Monterrey

David Gaytán: Rumbo a la recuperación económica

Nuevo León ocupó el primer lugar entre los estados con mayor variación positiva en las exportaciones incrementando en 24.4% respecto al mismo período del año anterior.

El 2022 ha sido el año en el que la pandemia de COVID-19 parece ir en retirada. Junto con ese dato, que parece alentador, se presentan los primeros signos de optimismo en la economía del país. A ello se agregan los estímulos al consumo que supuso el Buen Fin y el incremento en la capacidad de gasto de la población derivado de las prestaciones de la época de fiestas.

Acorde a los indicadores económicos de coyuntura, la recuperación parece aproximarse. Por su parte, Nuevo León, un estado con un perfil secundario exportador, desde principios de 2022 se perfiló como una entidad en franco proceso de recuperación.

Por ejemplo, tan solo en el segundo trimestre, la Entidad ocupó el primer lugar entre los estados con mayor variación positiva en las exportaciones incrementando en 24.4% respecto al mismo período del año anterior.

En el horizonte se ciernen, no obstante, algunas dudas. La primera de ellas motivada por una inflación que, si bien es de un solo dígito, se encuentra sobre valores un tanto atípicos para una economía como la mexicana que, al menos en las últimas dos décadas, ha consolidado su estabilidad de precios.

Tal escenario (especialmente durante 2021) se motivó por un dólar caro que sigue impactando la estructura de costos en la cadena de suministros y una tasa de interés al alza, precisamente en la perspectiva de acelerar la recuperación económica vía la contención en los precios.

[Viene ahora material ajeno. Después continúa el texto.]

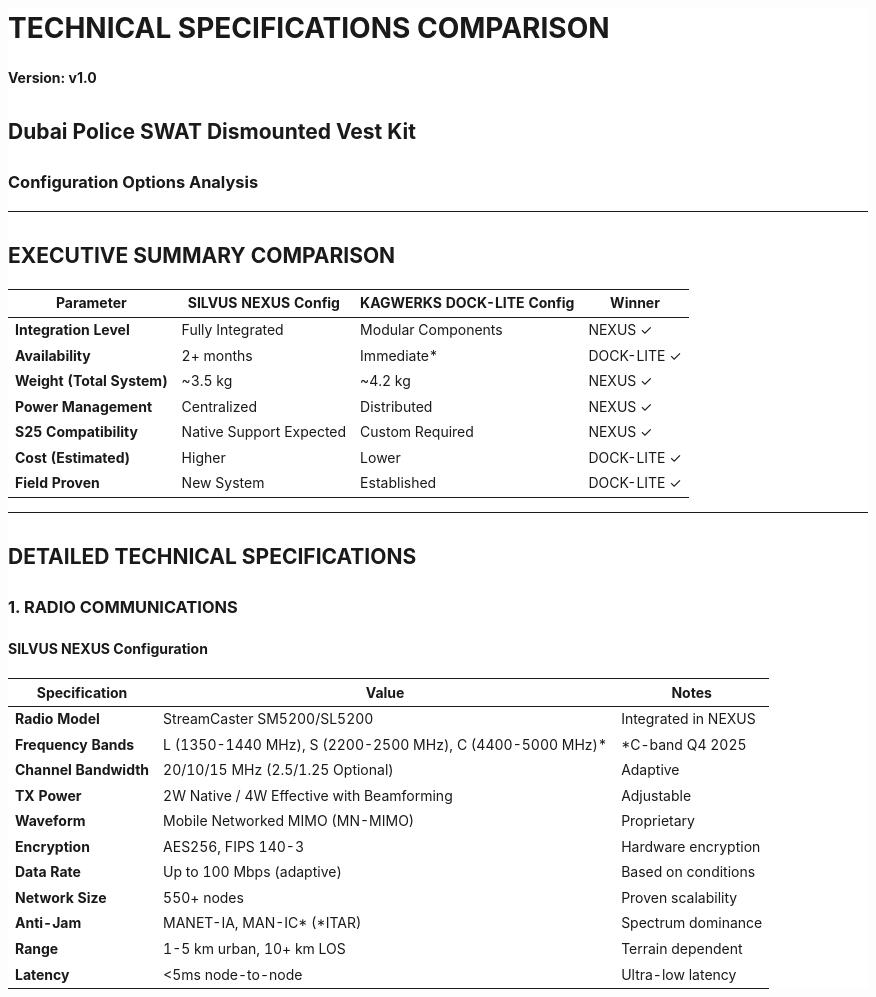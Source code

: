 # TECHNICAL SPECIFICATIONS COMPARISON
**Version: v1.0**
## Dubai Police SWAT Dismounted Vest Kit
### Configuration Options Analysis

---

## EXECUTIVE SUMMARY COMPARISON

| Parameter | SILVUS NEXUS Config | KAGWERKS DOCK-LITE Config | Winner |
|-----------|---------------------|---------------------------|--------|
| **Integration Level** | Fully Integrated | Modular Components | NEXUS ✓ |
| **Availability** | 2+ months | Immediate* | DOCK-LITE ✓ |
| **Weight (Total System)** | ~3.5 kg | ~4.2 kg | NEXUS ✓ |
| **Power Management** | Centralized | Distributed | NEXUS ✓ |
| **S25 Compatibility** | Native Support Expected | Custom Required | NEXUS ✓ |
| **Cost (Estimated)** | Higher | Lower | DOCK-LITE ✓ |
| **Field Proven** | New System | Established | DOCK-LITE ✓ |

---

## DETAILED TECHNICAL SPECIFICATIONS

### 1. RADIO COMMUNICATIONS

#### SILVUS NEXUS Configuration
| Specification | Value | Notes |
|---------------|-------|-------|
| **Radio Model** | StreamCaster SM5200/SL5200 | Integrated in NEXUS |
| **Frequency Bands** | L (1350-1440 MHz), S (2200-2500 MHz), C (4400-5000 MHz)* | *C-band Q4 2025 |
| **Channel Bandwidth** | 20/10/15 MHz (2.5/1.25 Optional) | Adaptive |
| **TX Power** | 2W Native / 4W Effective with Beamforming | Adjustable |
| **Waveform** | Mobile Networked MIMO (MN-MIMO) | Proprietary |
| **Encryption** | AES256, FIPS 140-3 | Hardware encryption |
| **Data Rate** | Up to 100 Mbps (adaptive) | Based on conditions |
| **Network Size** | 550+ nodes | Proven scalability |
| **Anti-Jam** | MANET-IA, MAN-IC* (*ITAR) | Spectrum dominance |
| **Range** | 1-5 km urban, 10+ km LOS | Terrain dependent |
| **Latency** | <5ms node-to-node | Ultra-low latency |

En materia de empleo, la pandemia llegó a exacerbar un problema estructural de la economía mexicana: la cantidad de mexicanos que laboran bajo condiciones precarias. De acuerdo con el Centro de Estudios Económicos del Sector Privado (CEESP), en el período de la pandemia, este indicador aumentó en alrededor de 3 millones de personas. Con tal situación, es natural encontrar severas restricciones al consumo y de ello una escasa capacidad de efectos multiplicadores sobre el crecimiento económico.

Un consumo deprimido, por consecuencia lógica, impacta sobre el desempeño de las empresas dadas las limitadas expectativas de rentabilidad que forman, lo que a su vez crea cortapisas para los requerimientos del factor trabajo, hecho que impacta, nuevamente, sobre los bajos ingresos de la población. El problema crea y reproduce un círculo vicioso.

Un referente que acompaña a la perspectiva de la recuperación económica se encuentra en la formulación del Paquete Económico para 2023. Todo parece indicar que la pandemia (y las expectativas de formar un Sistema de Salud de calidad) seguirá marcando la tónica de la orientación del gasto para el próximo año.

El Proyecto del Presupuesto de Egresos 2023 contempla un incremento a la Secretaría de Salud del 3%, (sobre lo aprobado en 2022) ello en la perspectiva de continuar enfrentando la pandemia con la compra de vacunas, medicamentos y abatir, al menos en un margen considerable, el estructural flagelo del acceso universal a servicios de salud de calidad.

De ninguna manera se puede negar el carácter vital que ocupa la salud y la prioridad que tendrá ese sector en el marco del Paquete Económico del próximo año, sin embargo, dada la atención de lo urgente, poco margen quedará para los aspectos importantes de la promoción a la recuperación económica desde las finanzas públicas.

El próximo año se verá una variación positiva en el Producto Interno Bruto (PIB), la cual se ha anticipado en torno al 3.4%. Dicha tasa resulta a todas luces insuficiente y responde más al efecto rebote (variación positiva después de una caída pronunciada en el PIB) que a la materialización de los esfuerzos por acelerar la recuperación.

Al margen de la lectura estricta de los datos, socialmente se percibe un mejor ánimo, fincado en la sensación de rebasar paulatinamente los múltiples efectos de la pandemia. Las expectativas mejoran en el marco del retorno a las actividades presenciales, la reapertura de las fronteras y los efectos multiplicadores del gasto público, lo que indubitablemente contribuye a edificar una narrativa de recuperación económica. No olvidemos que la economía reside, en gran medida, en la agregación de percepciones y en el pesimismo u optimismo compartidos; en comparación, al menos con el año pasado, hay signos que se decantan por esta última percepción.

El autor es Profesor por asignatura en la Escuela de Negocios de la Universidad de Monterrey. Miembro del Sistema Nacional de Investigadores, nivel I. Coordinador de la Red de Investigación sobre Fluctuaciones Cíclicas y Crecimiento Económico (RIFCCE) y coordinador de la Maestría en Economía Aplicada e investigador del Departamento de Estudios Económicos de El Colegio de la Frontera Norte.